WHEN A COURT DECIDES AN ACTION BROUGHT AS A SPECIAL PROCEEDING SHOULD HAVE BEEN BROUGHT AS A PLENARY ACTION, THE ACTION SHOULD NOT BE DISMISSED BECAUSE IT WAS BROUGHT IN THE WRONG FORM; THE PETITION SOULD BE DEEMED A COMPLAINT, NOT A MOTION FOR SUMMARY JUDGMENT (FIRST DEPT).
The First Department, reversing Supreme Court, determined the special proceeding should have been converted to a plenary action, not dismissed. Once converted the petition is deemed a complaint, not a motion for summary judgment:
Supreme Court should have converted the special proceeding into a plenary action rather than dismissing the petition, as CPLR 103(c) “prohibits dismissal of [a] proceeding solely on the ground that it was not brought in the proper form” … .
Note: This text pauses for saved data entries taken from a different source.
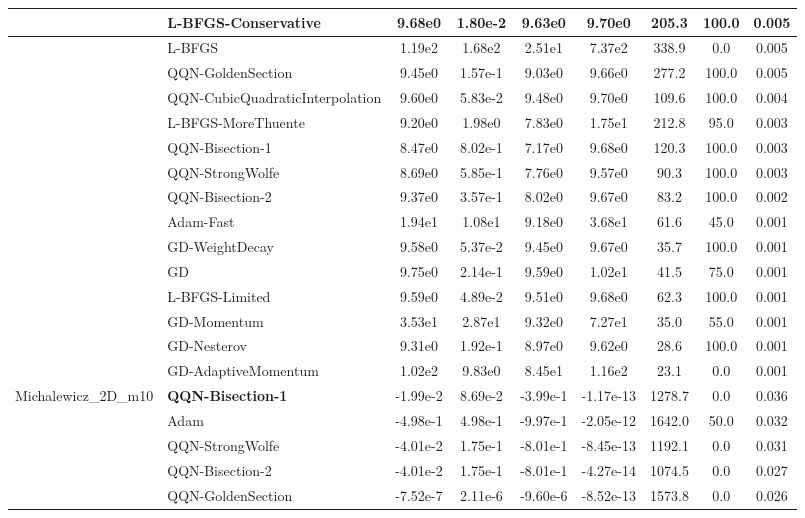 \documentclass[10pt]{article}
\begin{document}
\begin{longtable}{|l|l|c|c|c|c|c|c|c|}
\hline
 & L-BFGS-Conservative & 9.68e0 & 1.80e-2 & 9.63e0 & 9.70e0 & 205.3 & 100.0 & 0.005 \\
\hline
 & L-BFGS & 1.19e2 & 1.68e2 & 2.51e1 & 7.37e2 & 338.9 & 0.0 & 0.005 \\
\hline
 & QQN-GoldenSection & 9.45e0 & 1.57e-1 & 9.03e0 & 9.66e0 & 277.2 & 100.0 & 0.005 \\
\hline
 & QQN-CubicQuadraticInterpolation & 9.60e0 & 5.83e-2 & 9.48e0 & 9.70e0 & 109.6 & 100.0 & 0.004 \\
\hline
 & L-BFGS-MoreThuente & 9.20e0 & 1.98e0 & 7.83e0 & 1.75e1 & 212.8 & 95.0 & 0.003 \\
\hline
 & QQN-Bisection-1 & 8.47e0 & 8.02e-1 & 7.17e0 & 9.68e0 & 120.3 & 100.0 & 0.003 \\
\hline
 & QQN-StrongWolfe & 8.69e0 & 5.85e-1 & 7.76e0 & 9.57e0 & 90.3 & 100.0 & 0.003 \\
\hline
 & QQN-Bisection-2 & 9.37e0 & 3.57e-1 & 8.02e0 & 9.67e0 & 83.2 & 100.0 & 0.002 \\
\hline
 & Adam-Fast & 1.94e1 & 1.08e1 & 9.18e0 & 3.68e1 & 61.6 & 45.0 & 0.001 \\
\hline
 & GD-WeightDecay & 9.58e0 & 5.37e-2 & 9.45e0 & 9.67e0 & 35.7 & 100.0 & 0.001 \\
\hline
 & GD & 9.75e0 & 2.14e-1 & 9.59e0 & 1.02e1 & 41.5 & 75.0 & 0.001 \\
\hline
 & L-BFGS-Limited & 9.59e0 & 4.89e-2 & 9.51e0 & 9.68e0 & 62.3 & 100.0 & 0.001 \\
\hline
 & GD-Momentum & 3.53e1 & 2.87e1 & 9.32e0 & 7.27e1 & 35.0 & 55.0 & 0.001 \\
\hline
 & GD-Nesterov & 9.31e0 & 1.92e-1 & 8.97e0 & 9.62e0 & 28.6 & 100.0 & 0.001 \\
\hline
 & GD-AdaptiveMomentum & 1.02e2 & 9.83e0 & 8.45e1 & 1.16e2 & 23.1 & 0.0 & 0.001 \\
Michalewicz\_2D\_m10 & \textbf{QQN-Bisection-1} & -1.99e-2 & 8.69e-2 & -3.99e-1 & -1.17e-13 & 1278.7 & 0.0 & 0.036 \\
\hline
 & Adam & -4.98e-1 & 4.98e-1 & -9.97e-1 & -2.05e-12 & 1642.0 & 50.0 & 0.032 \\
\hline
 & QQN-StrongWolfe & -4.01e-2 & 1.75e-1 & -8.01e-1 & -8.45e-13 & 1192.1 & 0.0 & 0.031 \\
\hline
 & QQN-Bisection-2 & -4.01e-2 & 1.75e-1 & -8.01e-1 & -4.27e-14 & 1074.5 & 0.0 & 0.027 \\
\hline
 & QQN-GoldenSection & -7.52e-7 & 2.11e-6 & -9.60e-6 & -8.52e-13 & 1573.8 & 0.0 & 0.026 \\

\end{longtable}
\end{document}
… [W]e decline petitioner’s request to construe the petition and answer as summary judgment papers and to summarily adjudicate his remaining claims at this stage. When a special proceeding is converted into a plenary action in accordance with CPLR 103(c), the petition is deemed a complaint, not a motion for summary judgment … . Zanani v Scott Seidler Family Trust, 2023 NY Slip Op 00836, First Dept 2-14-23
Practice Point: Here the action should not have been dismissed solely because it was in the wrong form. The special proceeding should have been brought as a plenary action. The petition should be deemed a complaint, not a motion for summary judgment.